(Document images with source code)

◆ ◆ ◆ ◆

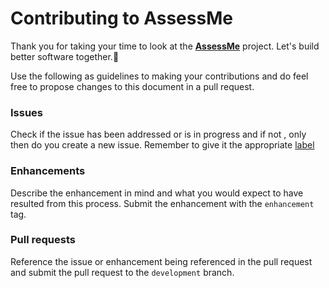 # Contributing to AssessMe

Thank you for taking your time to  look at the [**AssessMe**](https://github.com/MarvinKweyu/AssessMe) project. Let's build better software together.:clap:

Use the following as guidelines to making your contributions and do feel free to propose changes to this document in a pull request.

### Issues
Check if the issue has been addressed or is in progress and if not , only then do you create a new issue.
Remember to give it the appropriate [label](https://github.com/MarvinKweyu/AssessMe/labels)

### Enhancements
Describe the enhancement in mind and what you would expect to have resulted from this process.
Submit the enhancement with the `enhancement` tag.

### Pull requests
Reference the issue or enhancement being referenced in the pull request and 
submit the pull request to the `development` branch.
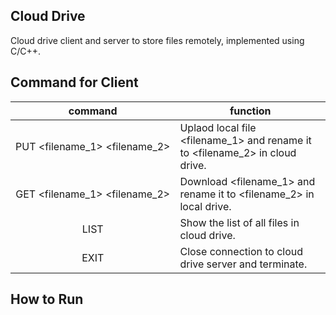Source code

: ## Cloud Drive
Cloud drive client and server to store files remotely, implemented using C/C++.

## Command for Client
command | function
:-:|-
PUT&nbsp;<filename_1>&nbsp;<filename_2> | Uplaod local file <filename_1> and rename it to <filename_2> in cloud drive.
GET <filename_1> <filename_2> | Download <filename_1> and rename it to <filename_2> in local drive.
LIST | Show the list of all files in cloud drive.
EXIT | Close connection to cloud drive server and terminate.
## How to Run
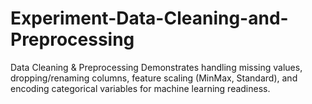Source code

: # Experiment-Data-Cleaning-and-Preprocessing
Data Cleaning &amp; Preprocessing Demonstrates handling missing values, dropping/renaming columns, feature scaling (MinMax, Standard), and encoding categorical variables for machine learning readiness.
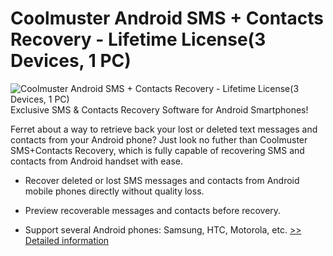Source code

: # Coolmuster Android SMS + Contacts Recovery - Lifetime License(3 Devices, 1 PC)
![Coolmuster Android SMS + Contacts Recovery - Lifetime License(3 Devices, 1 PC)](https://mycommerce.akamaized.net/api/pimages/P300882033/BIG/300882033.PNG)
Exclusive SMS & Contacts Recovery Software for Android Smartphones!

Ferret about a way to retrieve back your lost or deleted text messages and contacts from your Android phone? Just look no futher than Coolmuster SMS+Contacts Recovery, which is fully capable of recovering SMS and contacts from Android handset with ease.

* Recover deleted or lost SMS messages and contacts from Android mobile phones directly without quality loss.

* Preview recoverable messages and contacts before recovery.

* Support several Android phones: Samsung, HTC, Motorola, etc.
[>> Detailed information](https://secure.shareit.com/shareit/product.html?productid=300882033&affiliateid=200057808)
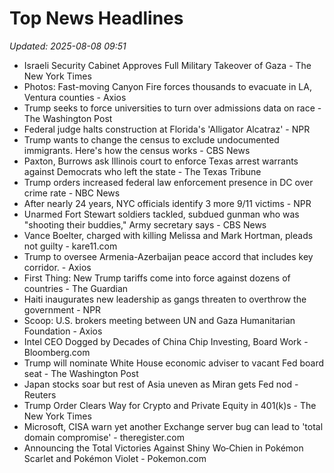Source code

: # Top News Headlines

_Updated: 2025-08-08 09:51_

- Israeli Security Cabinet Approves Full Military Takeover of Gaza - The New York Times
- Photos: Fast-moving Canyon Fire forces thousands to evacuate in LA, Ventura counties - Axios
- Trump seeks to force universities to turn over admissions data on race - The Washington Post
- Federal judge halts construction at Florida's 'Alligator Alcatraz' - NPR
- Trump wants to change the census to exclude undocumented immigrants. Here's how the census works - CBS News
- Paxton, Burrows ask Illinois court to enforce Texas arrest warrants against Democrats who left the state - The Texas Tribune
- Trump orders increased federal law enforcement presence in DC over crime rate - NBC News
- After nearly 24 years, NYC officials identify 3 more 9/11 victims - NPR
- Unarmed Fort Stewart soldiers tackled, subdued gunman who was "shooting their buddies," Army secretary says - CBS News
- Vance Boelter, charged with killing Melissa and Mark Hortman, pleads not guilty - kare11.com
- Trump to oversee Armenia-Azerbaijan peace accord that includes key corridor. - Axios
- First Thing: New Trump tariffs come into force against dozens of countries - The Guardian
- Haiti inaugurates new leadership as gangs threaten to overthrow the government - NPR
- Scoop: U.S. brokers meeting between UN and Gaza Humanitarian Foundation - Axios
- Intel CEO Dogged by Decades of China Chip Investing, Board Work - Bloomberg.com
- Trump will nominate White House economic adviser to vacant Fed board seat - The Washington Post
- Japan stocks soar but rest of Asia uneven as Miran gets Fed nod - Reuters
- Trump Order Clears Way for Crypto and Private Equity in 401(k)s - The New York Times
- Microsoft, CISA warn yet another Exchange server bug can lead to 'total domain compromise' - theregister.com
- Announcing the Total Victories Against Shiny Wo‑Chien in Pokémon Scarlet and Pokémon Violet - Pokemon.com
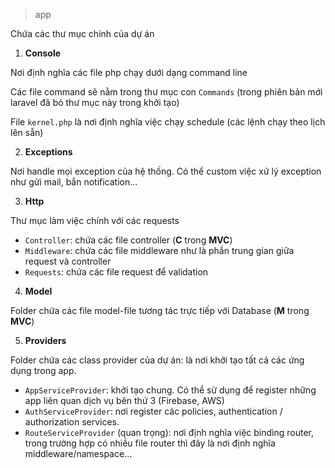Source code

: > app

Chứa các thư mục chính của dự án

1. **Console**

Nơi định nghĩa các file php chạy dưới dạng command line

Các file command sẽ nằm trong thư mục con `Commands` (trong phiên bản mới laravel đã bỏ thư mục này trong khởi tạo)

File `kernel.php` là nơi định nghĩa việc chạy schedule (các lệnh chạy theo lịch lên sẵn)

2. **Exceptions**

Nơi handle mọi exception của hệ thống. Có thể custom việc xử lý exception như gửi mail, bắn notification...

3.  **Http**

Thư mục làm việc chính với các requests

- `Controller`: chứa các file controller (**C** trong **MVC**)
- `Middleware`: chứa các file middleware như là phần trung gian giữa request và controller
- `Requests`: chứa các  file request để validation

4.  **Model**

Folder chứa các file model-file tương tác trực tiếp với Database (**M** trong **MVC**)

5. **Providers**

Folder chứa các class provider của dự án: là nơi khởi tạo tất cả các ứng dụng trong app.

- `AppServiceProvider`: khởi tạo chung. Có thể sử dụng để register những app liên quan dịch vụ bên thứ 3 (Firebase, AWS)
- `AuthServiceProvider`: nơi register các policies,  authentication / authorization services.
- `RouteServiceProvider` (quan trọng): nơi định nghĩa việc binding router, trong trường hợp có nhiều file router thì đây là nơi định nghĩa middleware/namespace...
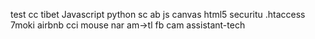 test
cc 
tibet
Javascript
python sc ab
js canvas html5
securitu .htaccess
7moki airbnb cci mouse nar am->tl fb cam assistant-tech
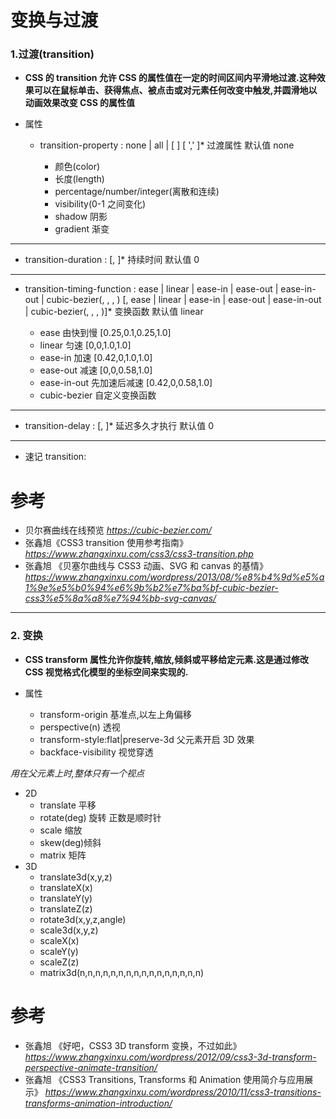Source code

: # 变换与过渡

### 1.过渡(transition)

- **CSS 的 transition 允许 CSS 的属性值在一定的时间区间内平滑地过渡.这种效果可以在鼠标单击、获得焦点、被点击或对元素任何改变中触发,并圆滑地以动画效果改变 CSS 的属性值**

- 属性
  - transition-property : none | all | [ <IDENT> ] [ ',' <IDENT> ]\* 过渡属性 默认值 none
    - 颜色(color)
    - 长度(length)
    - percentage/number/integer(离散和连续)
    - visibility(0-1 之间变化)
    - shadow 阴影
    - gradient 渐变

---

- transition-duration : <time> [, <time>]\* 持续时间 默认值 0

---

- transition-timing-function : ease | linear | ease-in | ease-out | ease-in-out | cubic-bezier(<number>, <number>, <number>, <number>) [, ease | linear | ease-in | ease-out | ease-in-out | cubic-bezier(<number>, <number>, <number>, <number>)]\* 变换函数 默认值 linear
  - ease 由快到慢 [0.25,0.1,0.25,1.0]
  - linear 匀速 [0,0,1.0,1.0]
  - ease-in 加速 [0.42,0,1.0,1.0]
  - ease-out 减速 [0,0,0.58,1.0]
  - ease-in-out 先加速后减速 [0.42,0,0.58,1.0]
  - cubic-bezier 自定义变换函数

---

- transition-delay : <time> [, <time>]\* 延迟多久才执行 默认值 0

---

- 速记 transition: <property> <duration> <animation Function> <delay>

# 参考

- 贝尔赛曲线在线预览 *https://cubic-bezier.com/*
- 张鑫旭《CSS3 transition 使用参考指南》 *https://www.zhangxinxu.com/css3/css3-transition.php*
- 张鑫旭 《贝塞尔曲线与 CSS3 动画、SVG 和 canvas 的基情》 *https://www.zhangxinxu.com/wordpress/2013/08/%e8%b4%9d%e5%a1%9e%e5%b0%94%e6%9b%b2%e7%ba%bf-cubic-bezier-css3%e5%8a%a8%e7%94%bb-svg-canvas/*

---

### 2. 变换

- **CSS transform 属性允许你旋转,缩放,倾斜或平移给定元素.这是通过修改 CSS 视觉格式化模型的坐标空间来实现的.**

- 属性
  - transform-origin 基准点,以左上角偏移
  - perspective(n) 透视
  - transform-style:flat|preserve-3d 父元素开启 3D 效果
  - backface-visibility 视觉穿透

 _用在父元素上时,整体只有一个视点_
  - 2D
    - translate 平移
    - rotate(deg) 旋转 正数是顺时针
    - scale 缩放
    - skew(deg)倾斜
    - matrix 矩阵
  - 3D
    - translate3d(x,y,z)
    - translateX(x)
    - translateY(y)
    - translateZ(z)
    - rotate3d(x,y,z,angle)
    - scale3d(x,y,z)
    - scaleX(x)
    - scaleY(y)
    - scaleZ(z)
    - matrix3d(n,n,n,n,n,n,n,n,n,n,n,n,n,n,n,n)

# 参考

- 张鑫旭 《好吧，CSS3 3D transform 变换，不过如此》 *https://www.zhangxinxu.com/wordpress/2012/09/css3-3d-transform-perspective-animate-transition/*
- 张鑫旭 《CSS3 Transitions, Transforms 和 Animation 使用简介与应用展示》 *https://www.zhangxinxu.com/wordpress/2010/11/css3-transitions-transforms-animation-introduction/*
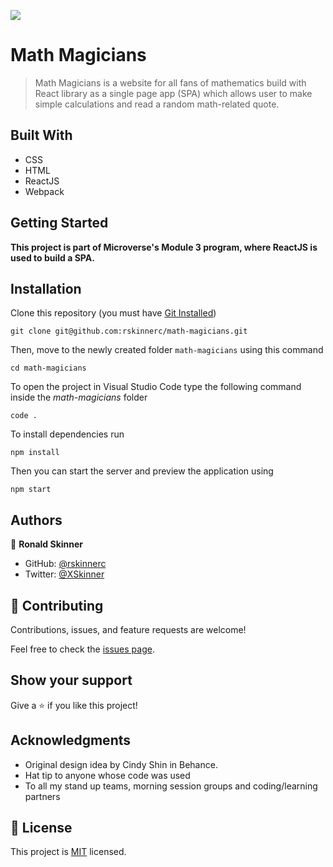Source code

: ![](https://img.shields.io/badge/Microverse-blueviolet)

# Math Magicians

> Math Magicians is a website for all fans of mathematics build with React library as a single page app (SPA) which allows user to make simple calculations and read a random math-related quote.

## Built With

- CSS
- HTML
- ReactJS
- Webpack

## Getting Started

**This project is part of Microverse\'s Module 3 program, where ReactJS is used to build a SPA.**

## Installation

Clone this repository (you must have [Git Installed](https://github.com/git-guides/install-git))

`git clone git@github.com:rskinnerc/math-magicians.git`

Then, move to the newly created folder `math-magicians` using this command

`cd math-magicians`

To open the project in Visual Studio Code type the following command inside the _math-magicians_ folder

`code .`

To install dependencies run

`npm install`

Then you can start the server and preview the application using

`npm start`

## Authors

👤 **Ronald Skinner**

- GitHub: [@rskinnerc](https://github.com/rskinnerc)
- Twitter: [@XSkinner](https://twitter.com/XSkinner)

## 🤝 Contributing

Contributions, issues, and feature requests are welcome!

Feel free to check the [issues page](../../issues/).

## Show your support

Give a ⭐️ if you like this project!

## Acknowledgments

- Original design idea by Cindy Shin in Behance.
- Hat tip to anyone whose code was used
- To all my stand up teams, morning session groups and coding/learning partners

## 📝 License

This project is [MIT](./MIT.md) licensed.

◆ ◆ ◆ ◆

| Required work |
Find the line that contains "Then you can" in the data above. Reproduce it and every later line exactly, through the last one.

| Result of this task |
Then you can start the server and preview the application using

`npm start`

## Authors

👤 **Ronald Skinner**

- GitHub: [@rskinnerc](https://github.com/rskinnerc)
- Twitter: [@XSkinner](https://twitter.com/XSkinner)

## 🤝 Contributing

Contributions, issues, and feature requests are welcome!

Feel free to check the [issues page](../../issues/).

## Show your support

Give a ⭐️ if you like this project!

## Acknowledgments

- Original design idea by Cindy Shin in Behance.
- Hat tip to anyone whose code was used
- To all my stand up teams, morning session groups and coding/learning partners

## 📝 License

This project is [MIT](./MIT.md) licensed.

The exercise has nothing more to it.